Your objective = Give back the data below exactly, with every line kept the same.
►
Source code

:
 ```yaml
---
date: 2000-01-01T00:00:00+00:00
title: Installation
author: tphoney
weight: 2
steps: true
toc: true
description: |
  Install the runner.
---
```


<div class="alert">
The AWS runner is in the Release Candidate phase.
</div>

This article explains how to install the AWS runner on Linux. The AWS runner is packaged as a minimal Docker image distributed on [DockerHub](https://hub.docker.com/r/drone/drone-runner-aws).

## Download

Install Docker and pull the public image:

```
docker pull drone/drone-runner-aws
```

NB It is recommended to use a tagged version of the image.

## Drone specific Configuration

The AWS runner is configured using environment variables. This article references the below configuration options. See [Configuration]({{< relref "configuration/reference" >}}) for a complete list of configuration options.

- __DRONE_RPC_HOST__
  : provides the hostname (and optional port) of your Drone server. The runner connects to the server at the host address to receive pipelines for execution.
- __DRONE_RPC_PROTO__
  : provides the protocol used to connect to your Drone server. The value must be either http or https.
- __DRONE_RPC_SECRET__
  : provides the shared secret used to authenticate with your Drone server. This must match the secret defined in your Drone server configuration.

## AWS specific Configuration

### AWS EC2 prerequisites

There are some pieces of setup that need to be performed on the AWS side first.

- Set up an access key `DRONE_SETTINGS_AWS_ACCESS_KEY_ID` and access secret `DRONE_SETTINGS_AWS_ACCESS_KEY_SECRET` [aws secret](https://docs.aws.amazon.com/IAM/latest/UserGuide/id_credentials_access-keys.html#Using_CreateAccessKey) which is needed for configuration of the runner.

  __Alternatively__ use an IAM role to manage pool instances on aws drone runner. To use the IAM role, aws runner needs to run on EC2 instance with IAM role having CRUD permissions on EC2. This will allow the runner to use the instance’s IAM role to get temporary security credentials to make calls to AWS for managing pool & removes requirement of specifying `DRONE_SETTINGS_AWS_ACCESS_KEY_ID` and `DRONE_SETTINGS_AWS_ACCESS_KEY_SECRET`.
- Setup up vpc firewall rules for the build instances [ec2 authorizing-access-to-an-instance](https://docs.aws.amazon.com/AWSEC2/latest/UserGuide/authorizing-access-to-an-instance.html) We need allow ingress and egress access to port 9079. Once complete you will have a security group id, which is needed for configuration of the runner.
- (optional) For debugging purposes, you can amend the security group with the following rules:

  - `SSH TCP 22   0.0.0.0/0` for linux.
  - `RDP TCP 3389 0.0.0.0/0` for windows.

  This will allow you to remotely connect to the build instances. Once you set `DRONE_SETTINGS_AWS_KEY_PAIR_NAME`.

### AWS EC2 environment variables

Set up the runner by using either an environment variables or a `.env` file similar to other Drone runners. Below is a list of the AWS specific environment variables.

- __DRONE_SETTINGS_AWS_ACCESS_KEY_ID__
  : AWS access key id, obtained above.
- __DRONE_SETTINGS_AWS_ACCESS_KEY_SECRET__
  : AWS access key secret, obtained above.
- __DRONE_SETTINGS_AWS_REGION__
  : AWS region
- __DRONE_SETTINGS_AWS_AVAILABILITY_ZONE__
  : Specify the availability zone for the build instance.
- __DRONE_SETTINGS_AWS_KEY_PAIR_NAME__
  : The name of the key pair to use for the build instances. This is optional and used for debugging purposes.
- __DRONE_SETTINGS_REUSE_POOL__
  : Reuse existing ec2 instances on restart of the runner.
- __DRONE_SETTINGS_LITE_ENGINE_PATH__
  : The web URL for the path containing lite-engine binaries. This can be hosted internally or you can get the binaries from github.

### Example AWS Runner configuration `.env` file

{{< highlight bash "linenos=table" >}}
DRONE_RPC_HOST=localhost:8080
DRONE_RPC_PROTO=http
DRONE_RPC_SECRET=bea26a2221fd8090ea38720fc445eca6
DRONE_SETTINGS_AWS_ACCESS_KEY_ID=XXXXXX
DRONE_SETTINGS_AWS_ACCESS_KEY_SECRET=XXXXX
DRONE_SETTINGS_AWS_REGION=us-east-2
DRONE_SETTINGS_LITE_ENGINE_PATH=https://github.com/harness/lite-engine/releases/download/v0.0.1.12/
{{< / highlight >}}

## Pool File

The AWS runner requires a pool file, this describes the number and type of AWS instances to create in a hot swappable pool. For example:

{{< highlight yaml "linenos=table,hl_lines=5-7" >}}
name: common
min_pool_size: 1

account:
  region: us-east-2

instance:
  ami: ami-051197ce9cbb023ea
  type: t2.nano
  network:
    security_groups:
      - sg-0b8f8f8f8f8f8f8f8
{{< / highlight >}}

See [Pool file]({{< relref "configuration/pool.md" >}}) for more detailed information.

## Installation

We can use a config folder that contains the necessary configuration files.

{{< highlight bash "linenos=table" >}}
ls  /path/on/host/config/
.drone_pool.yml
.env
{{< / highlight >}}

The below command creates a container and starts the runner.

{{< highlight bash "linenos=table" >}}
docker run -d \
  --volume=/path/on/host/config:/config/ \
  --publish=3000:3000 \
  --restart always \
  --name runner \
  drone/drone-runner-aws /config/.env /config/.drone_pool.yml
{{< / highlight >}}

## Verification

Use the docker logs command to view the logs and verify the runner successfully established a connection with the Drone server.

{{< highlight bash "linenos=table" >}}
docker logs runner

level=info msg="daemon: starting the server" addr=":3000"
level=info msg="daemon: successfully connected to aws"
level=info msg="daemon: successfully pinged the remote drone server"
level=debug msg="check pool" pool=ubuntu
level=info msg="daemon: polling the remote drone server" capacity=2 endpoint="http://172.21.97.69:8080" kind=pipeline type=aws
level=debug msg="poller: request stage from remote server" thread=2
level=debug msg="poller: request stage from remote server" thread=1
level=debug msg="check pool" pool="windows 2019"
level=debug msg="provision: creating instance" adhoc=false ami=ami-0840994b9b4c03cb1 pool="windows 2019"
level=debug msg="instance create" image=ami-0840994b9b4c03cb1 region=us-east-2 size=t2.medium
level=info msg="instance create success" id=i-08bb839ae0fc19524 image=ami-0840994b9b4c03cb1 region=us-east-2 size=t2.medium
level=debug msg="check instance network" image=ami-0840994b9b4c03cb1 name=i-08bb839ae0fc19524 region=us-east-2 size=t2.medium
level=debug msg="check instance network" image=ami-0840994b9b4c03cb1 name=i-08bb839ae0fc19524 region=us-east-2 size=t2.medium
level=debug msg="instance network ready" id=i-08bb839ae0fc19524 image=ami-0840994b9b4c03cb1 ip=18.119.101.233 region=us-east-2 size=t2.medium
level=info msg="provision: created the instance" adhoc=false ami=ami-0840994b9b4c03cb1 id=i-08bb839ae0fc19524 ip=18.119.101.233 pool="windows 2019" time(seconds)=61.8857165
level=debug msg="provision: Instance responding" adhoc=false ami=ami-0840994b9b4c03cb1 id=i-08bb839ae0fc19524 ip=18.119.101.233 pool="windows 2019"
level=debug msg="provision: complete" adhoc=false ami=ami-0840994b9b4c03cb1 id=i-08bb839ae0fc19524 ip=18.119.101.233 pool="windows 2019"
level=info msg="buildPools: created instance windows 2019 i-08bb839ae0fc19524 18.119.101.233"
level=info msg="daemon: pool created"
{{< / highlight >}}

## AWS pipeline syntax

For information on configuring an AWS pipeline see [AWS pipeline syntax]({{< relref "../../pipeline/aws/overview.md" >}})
◄
Answer area =
Source code

:
 ```yaml
---
date: 2000-01-01T00:00:00+00:00
title: Installation
author: tphoney
weight: 2
steps: true
toc: true
description: |
  Install the runner.
---
```


<div class="alert">
The AWS runner is in the Release Candidate phase.
</div>

This article explains how to install the AWS runner on Linux. The AWS runner is packaged as a minimal Docker image distributed on [DockerHub](https://hub.docker.com/r/drone/drone-runner-aws).

## Download

Install Docker and pull the public image:

```
docker pull drone/drone-runner-aws
```

NB It is recommended to use a tagged version of the image.

## Drone specific Configuration

The AWS runner is configured using environment variables. This article references the below configuration options. See [Configuration]({{< relref "configuration/reference" >}}) for a complete list of configuration options.

- __DRONE_RPC_HOST__
  : provides the hostname (and optional port) of your Drone server. The runner connects to the server at the host address to receive pipelines for execution.
- __DRONE_RPC_PROTO__
  : provides the protocol used to connect to your Drone server. The value must be either http or https.
- __DRONE_RPC_SECRET__
  : provides the shared secret used to authenticate with your Drone server. This must match the secret defined in your Drone server configuration.

## AWS specific Configuration

### AWS EC2 prerequisites

There are some pieces of setup that need to be performed on the AWS side first.

- Set up an access key `DRONE_SETTINGS_AWS_ACCESS_KEY_ID` and access secret `DRONE_SETTINGS_AWS_ACCESS_KEY_SECRET` [aws secret](https://docs.aws.amazon.com/IAM/latest/UserGuide/id_credentials_access-keys.html#Using_CreateAccessKey) which is needed for configuration of the runner.

  __Alternatively__ use an IAM role to manage pool instances on aws drone runner. To use the IAM role, aws runner needs to run on EC2 instance with IAM role having CRUD permissions on EC2. This will allow the runner to use the instance’s IAM role to get temporary security credentials to make calls to AWS for managing pool & removes requirement of specifying `DRONE_SETTINGS_AWS_ACCESS_KEY_ID` and `DRONE_SETTINGS_AWS_ACCESS_KEY_SECRET`.
- Setup up vpc firewall rules for the build instances [ec2 authorizing-access-to-an-instance](https://docs.aws.amazon.com/AWSEC2/latest/UserGuide/authorizing-access-to-an-instance.html) We need allow ingress and egress access to port 9079. Once complete you will have a security group id, which is needed for configuration of the runner.
- (optional) For debugging purposes, you can amend the security group with the following rules:

  - `SSH TCP 22   0.0.0.0/0` for linux.
  - `RDP TCP 3389 0.0.0.0/0` for windows.

  This will allow you to remotely connect to the build instances. Once you set `DRONE_SETTINGS_AWS_KEY_PAIR_NAME`.

### AWS EC2 environment variables

Set up the runner by using either an environment variables or a `.env` file similar to other Drone runners. Below is a list of the AWS specific environment variables.

- __DRONE_SETTINGS_AWS_ACCESS_KEY_ID__
  : AWS access key id, obtained above.
- __DRONE_SETTINGS_AWS_ACCESS_KEY_SECRET__
  : AWS access key secret, obtained above.
- __DRONE_SETTINGS_AWS_REGION__
  : AWS region
- __DRONE_SETTINGS_AWS_AVAILABILITY_ZONE__
  : Specify the availability zone for the build instance.
- __DRONE_SETTINGS_AWS_KEY_PAIR_NAME__
  : The name of the key pair to use for the build instances. This is optional and used for debugging purposes.
- __DRONE_SETTINGS_REUSE_POOL__
  : Reuse existing ec2 instances on restart of the runner.
- __DRONE_SETTINGS_LITE_ENGINE_PATH__
  : The web URL for the path containing lite-engine binaries. This can be hosted internally or you can get the binaries from github.

### Example AWS Runner configuration `.env` file

{{< highlight bash "linenos=table" >}}
DRONE_RPC_HOST=localhost:8080
DRONE_RPC_PROTO=http
DRONE_RPC_SECRET=bea26a2221fd8090ea38720fc445eca6
DRONE_SETTINGS_AWS_ACCESS_KEY_ID=XXXXXX
DRONE_SETTINGS_AWS_ACCESS_KEY_SECRET=XXXXX
DRONE_SETTINGS_AWS_REGION=us-east-2
DRONE_SETTINGS_LITE_ENGINE_PATH=https://github.com/harness/lite-engine/releases/download/v0.0.1.12/
{{< / highlight >}}

## Pool File

The AWS runner requires a pool file, this describes the number and type of AWS instances to create in a hot swappable pool. For example:

{{< highlight yaml "linenos=table,hl_lines=5-7" >}}
name: common
min_pool_size: 1

account:
  region: us-east-2

instance:
  ami: ami-051197ce9cbb023ea
  type: t2.nano
  network:
    security_groups:
      - sg-0b8f8f8f8f8f8f8f8
{{< / highlight >}}

See [Pool file]({{< relref "configuration/pool.md" >}}) for more detailed information.

## Installation

We can use a config folder that contains the necessary configuration files.

{{< highlight bash "linenos=table" >}}
ls  /path/on/host/config/
.drone_pool.yml
.env
{{< / highlight >}}

The below command creates a container and starts the runner.

{{< highlight bash "linenos=table" >}}
docker run -d \
  --volume=/path/on/host/config:/config/ \
  --publish=3000:3000 \
  --restart always \
  --name runner \
  drone/drone-runner-aws /config/.env /config/.drone_pool.yml
{{< / highlight >}}

## Verification

Use the docker logs command to view the logs and verify the runner successfully established a connection with the Drone server.

{{< highlight bash "linenos=table" >}}
docker logs runner

level=info msg="daemon: starting the server" addr=":3000"
level=info msg="daemon: successfully connected to aws"
level=info msg="daemon: successfully pinged the remote drone server"
level=debug msg="check pool" pool=ubuntu
level=info msg="daemon: polling the remote drone server" capacity=2 endpoint="http://172.21.97.69:8080" kind=pipeline type=aws
level=debug msg="poller: request stage from remote server" thread=2
level=debug msg="poller: request stage from remote server" thread=1
level=debug msg="check pool" pool="windows 2019"
level=debug msg="provision: creating instance" adhoc=false ami=ami-0840994b9b4c03cb1 pool="windows 2019"
level=debug msg="instance create" image=ami-0840994b9b4c03cb1 region=us-east-2 size=t2.medium
level=info msg="instance create success" id=i-08bb839ae0fc19524 image=ami-0840994b9b4c03cb1 region=us-east-2 size=t2.medium
level=debug msg="check instance network" image=ami-0840994b9b4c03cb1 name=i-08bb839ae0fc19524 region=us-east-2 size=t2.medium
level=debug msg="check instance network" image=ami-0840994b9b4c03cb1 name=i-08bb839ae0fc19524 region=us-east-2 size=t2.medium
level=debug msg="instance network ready" id=i-08bb839ae0fc19524 image=ami-0840994b9b4c03cb1 ip=18.119.101.233 region=us-east-2 size=t2.medium
level=info msg="provision: created the instance" adhoc=false ami=ami-0840994b9b4c03cb1 id=i-08bb839ae0fc19524 ip=18.119.101.233 pool="windows 2019" time(seconds)=61.8857165
level=debug msg="provision: Instance responding" adhoc=false ami=ami-0840994b9b4c03cb1 id=i-08bb839ae0fc19524 ip=18.119.101.233 pool="windows 2019"
level=debug msg="provision: complete" adhoc=false ami=ami-0840994b9b4c03cb1 id=i-08bb839ae0fc19524 ip=18.119.101.233 pool="windows 2019"
level=info msg="buildPools: created instance windows 2019 i-08bb839ae0fc19524 18.119.101.233"
level=info msg="daemon: pool created"
{{< / highlight >}}

## AWS pipeline syntax

For information on configuring an AWS pipeline see [AWS pipeline syntax]({{< relref "../../pipeline/aws/overview.md" >}})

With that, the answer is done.